KPI (Kualita Pendidikan Indonesia) Surabaya, adalah lembaga besar yang bergerak di dunia pendidikan. Lembaga ini awalnya berisi pendidik di sebuah lembaga yang resah akan kondisi pendidikan di region yang lebih luas. Dengan begitu bergeraklah mereka dengan semangat perubahan menjadi solusi bagi kebangkitan pendidikan bukan hanya pada ruang lingkup skala kecil akan tetapi pada skala yang luas.

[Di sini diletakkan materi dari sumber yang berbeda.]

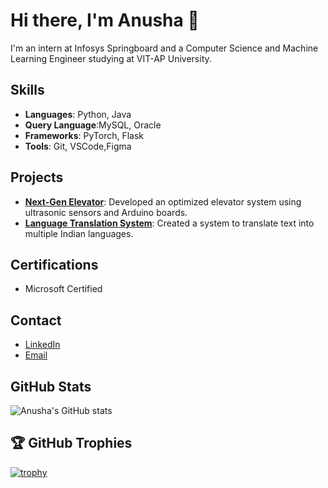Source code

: # Hi there, I'm Anusha 👋

I'm an intern at Infosys Springboard and a Computer Science and Machine Learning Engineer studying at VIT-AP University.

## Skills
- **Languages**: Python, Java
- **Query Language**:MySQL, Oracle
- **Frameworks**: PyTorch, Flask
- **Tools**: Git, VSCode,Figma

## Projects
- **[Next-Gen Elevator](https://github.com/MAYALURI-ANUSHA/NEXT-GEN_ELEVATOR)**: Developed an optimized elevator system using ultrasonic sensors and Arduino boards.
- **[Language Translation System](https://github.com/LanguageTranslationOrg/LanguageTranslationSystem)**: Created a system to translate text into multiple Indian languages.

## Certifications
- Microsoft Certified

## Contact
- [LinkedIn](https://www.linkedin.com/in/mayaluri-anusha/)
- [Email](mailto:mayalurianusha@gmail.com)

## GitHub Stats
![Anusha's GitHub stats](https://github-readme-stats.vercel.app/api?username=MAYALURI-ANUSHA&show_icons=true&theme=radical)

## 🏆 GitHub Trophies
[![trophy](https://github-profile-trophy.vercel.app/?username=MAYALURI-ANUSHA&theme=onedark)](https://github.com/ryo-ma/github-profile-trophy)



<!--
**MAYALURI-ANUSHA/MAYALURI-ANUSHA** is a ✨ _special_ ✨ repository because its `README.md` (this file) appears on your GitHub profile.

Here are some ideas to get you started:

- 🔭 I’m currently working on ...
- 🌱 I’m currently learning ...
- 👯 I’m looking to collaborate on ...
- 🤔 I’m looking for help with ...
- 💬 Ask me about ...
- 📫 How to reach me: ...
- 😄 Pronouns: ...
- ⚡ Fun fact: ...
-->
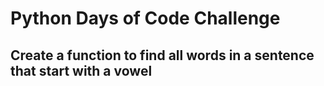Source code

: # Python Days of Code Challenge

## Create a function to find all words in a sentence that start with a vowel
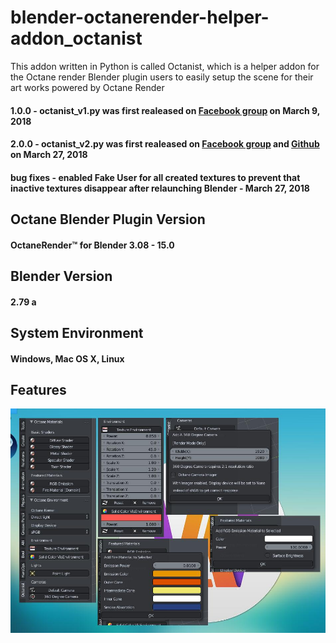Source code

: # blender-octanerender-helper-addon_octanist
This addon written in Python is called Octanist, which is a helper addon for the Octane render Blender plugin users to easily setup the scene for their art works powered by Octane Render

#### 1.0.0 - octanist_v1.py was first realeased on [Facebook group](https://www.facebook.com/groups/500738480259364) on March 9, 2018
#### 2.0.0 - octanist_v2.py was first realeased on [Facebook group](https://www.facebook.com/groups/500738480259364) and [Github](https://github.com/itisltw/blender-octanerender-helper-addon_octanist) on March 27, 2018
#### bug fixes - enabled Fake User for all created textures to prevent that inactive textures disappear after relaunching Blender - March 27, 2018  

## Octane Blender Plugin Version
#### OctaneRender™ for Blender 3.08 - 15.0

## Blender Version
#### 2.79 a

## System Environment
#### Windows, Mac OS X, Linux

## Features
![alt Features](./screenshot.jpg)
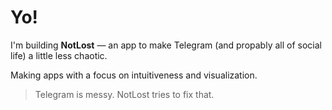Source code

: # Yo!

I'm building **NotLost** — an app to make Telegram (and propably all of social life) a little less chaotic.

Making apps with a focus on intuitiveness and visualization.

> Telegram is messy. NotLost tries to fix that.

<!--
**shestaya-liniya/shestaya-liniya** is a ✨ _special_ ✨ repository because its `README.md` (this file) appears on your GitHub profile.

Here are some ideas to get you started:

- 🔭 I’m currently working on ...
- 🌱 I’m currently learning ...
- 👯 I’m looking to collaborate on ...
- 🤔 I’m looking for help with ...
- 💬 Ask me about ...
- 📫 How to reach me: ...
- 😄 Pronouns: ...
- ⚡ Fun fact: ...
-->
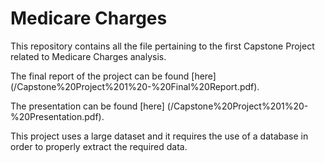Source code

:# Medicare Charges 

This repository contains all the file pertaining to the first Capstone Project related to Medicare Charges analysis.

The final report of the project can be found [here] (/Capstone%20Project%201%20-%20Final%20Report.pdf).

The presentation can be found [here] (/Capstone%20Project%201%20-%20Presentation.pdf).

This project uses a large dataset and it requires the use of a database in order to properly extract the required data.
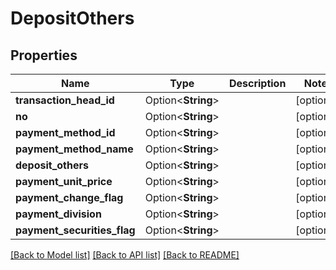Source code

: # DepositOthers

## Properties

Name | Type | Description | Notes
------------ | ------------- | ------------- | -------------
**transaction_head_id** | Option<**String**> |  | [optional]
**no** | Option<**String**> |  | [optional]
**payment_method_id** | Option<**String**> |  | [optional]
**payment_method_name** | Option<**String**> |  | [optional]
**deposit_others** | Option<**String**> |  | [optional]
**payment_unit_price** | Option<**String**> |  | [optional]
**payment_change_flag** | Option<**String**> |  | [optional]
**payment_division** | Option<**String**> |  | [optional]
**payment_securities_flag** | Option<**String**> |  | [optional]

[[Back to Model list]](../README.md#documentation-for-models) [[Back to API list]](../README.md#documentation-for-api-endpoints) [[Back to README]](../README.md)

Ummi Faundation Surabaya, adalah lembaga yang bergerak di dalam pengembangan pendidikan Al Quran di sekolah dan instansi. Pada awalnya mereka terdiri dari guru pengajar yang resah akan kondisi pembelajaran Al Quran di skala yang lebih luas dan berusaha mengambil resiko, untuk membangun apa yang menjadi perhatian mereka yaitu pendidikan Al Quran. Ustadz Masruri selaku Direktur Ummi Foundation Pusat Surabaya bertekad mencetak ribuan guru Al Quran yang berkualitas seIndonesia, demi kemajuan pendidikan Al Quran dan tentunya Islam. Sebuah tugas berat, yang sengaja diemban agar setidaknya beliau menjadi sedikit solusi bagi kemajuan bangsa.

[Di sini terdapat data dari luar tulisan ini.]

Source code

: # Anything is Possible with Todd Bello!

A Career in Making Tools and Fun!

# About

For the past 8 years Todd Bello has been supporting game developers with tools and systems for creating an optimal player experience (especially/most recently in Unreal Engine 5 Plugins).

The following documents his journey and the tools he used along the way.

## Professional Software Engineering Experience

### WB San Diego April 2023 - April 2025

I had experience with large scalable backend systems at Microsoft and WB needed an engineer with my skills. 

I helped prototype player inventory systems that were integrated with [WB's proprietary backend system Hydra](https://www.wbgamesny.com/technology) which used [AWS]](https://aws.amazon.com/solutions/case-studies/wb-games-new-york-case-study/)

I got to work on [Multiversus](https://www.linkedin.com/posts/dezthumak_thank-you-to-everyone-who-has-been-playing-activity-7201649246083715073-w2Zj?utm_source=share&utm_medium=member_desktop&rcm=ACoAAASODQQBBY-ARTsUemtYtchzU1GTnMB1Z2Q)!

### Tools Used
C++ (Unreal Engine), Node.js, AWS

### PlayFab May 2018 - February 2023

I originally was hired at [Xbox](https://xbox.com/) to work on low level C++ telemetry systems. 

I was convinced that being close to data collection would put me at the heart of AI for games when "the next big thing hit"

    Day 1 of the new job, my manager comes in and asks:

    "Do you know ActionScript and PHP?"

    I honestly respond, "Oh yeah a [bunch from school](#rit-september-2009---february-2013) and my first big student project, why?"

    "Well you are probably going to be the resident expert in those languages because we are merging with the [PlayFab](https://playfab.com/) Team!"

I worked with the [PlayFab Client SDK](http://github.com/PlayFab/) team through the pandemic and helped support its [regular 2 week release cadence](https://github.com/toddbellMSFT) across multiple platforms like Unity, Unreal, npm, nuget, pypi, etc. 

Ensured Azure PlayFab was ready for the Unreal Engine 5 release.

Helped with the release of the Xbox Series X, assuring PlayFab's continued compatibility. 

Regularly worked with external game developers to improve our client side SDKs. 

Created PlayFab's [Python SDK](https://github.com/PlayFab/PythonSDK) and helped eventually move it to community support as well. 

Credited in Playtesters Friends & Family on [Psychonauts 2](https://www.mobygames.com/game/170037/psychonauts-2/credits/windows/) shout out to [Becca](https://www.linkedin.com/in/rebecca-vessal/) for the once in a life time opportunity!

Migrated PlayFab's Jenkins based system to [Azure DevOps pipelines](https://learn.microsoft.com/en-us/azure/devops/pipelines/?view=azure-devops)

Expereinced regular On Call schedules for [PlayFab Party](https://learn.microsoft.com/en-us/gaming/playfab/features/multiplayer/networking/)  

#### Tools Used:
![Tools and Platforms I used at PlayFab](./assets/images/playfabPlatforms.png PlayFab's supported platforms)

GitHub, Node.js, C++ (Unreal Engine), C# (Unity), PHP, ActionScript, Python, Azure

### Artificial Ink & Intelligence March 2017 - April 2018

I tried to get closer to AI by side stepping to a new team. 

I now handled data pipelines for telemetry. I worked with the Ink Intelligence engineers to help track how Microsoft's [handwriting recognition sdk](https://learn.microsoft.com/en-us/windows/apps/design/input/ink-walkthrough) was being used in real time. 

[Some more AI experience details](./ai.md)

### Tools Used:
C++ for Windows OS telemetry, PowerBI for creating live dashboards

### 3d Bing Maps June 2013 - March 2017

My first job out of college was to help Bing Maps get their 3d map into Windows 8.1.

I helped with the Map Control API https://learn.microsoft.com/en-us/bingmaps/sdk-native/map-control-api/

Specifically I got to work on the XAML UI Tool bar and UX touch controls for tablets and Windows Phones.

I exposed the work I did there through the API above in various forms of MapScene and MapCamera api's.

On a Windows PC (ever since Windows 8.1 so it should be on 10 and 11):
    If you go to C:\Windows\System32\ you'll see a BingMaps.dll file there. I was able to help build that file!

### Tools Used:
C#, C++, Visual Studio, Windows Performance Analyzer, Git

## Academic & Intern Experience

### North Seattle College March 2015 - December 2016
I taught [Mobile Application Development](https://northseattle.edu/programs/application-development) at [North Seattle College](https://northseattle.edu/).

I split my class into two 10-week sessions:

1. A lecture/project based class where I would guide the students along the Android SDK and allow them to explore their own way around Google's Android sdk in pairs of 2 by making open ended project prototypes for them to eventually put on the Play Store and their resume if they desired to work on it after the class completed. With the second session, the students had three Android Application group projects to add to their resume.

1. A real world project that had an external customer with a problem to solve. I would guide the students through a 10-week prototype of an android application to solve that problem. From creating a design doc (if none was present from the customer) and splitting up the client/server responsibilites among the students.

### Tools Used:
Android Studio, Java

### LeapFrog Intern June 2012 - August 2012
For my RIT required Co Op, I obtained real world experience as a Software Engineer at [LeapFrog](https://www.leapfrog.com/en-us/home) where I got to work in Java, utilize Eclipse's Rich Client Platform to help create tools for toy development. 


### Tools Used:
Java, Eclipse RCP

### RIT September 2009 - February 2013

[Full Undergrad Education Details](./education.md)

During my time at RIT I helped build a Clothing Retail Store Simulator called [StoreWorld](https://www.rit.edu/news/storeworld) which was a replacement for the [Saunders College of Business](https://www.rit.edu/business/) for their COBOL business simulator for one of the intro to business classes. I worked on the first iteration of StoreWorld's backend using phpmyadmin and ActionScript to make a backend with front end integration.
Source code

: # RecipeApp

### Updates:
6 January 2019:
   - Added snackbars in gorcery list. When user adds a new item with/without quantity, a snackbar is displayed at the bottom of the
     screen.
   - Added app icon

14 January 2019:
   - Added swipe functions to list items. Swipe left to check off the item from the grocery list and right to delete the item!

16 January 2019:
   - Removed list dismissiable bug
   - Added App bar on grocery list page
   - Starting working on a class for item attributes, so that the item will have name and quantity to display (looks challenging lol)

Sekarang, sejenak kita bayangkan, bagaimana jika Bunda Aliyah, KPI, dan Ummi Foundation, tidak berpikir kosmopolitan, berpikir narsistik, dan selfis. Tidak perlu mengambil beban yang bisa saja mereka abaikan. Tak perlu berpeluh untuk menuju kebahagiaan dan kebanggaan pribadi. Maka tidak akan ada LPI Nur Hikmah, tidak ada KPI, dan tidak akan ada Ummi Foundation.

Selain itu khususnya kita di lembaga ini kita diberi tugas melalui visi besar lembaga, yaitu, menjadikan lembaga ini sebagai lembaga percontohan. visi ini dibuat oleh founding father bukan demi aksesoris semata, namun agar kita tidak berpikir selfis dan narsistik, tidak terlena menyanyikan lagu kemenangan, berlari gembira atas selebrasi terhadap perkembangan lembaga ini, melainkan kita diberi amanah untuk turut serta menjadi solusi bagi kebaikan dalam skala yang lebih luas.

 

Laboratorium Raksasa Bernama Nur Hikmah

Mulailah untuk berpikir pada skala yang lebih luas dari sekarang. Kumpulkan apa yang menjadi keresahan orang banyak. Ciptakan banyak ide. Kemudian uji secara lokal. Jika baik share atau bagikan, jika kurang pas, lakukan evaluasi.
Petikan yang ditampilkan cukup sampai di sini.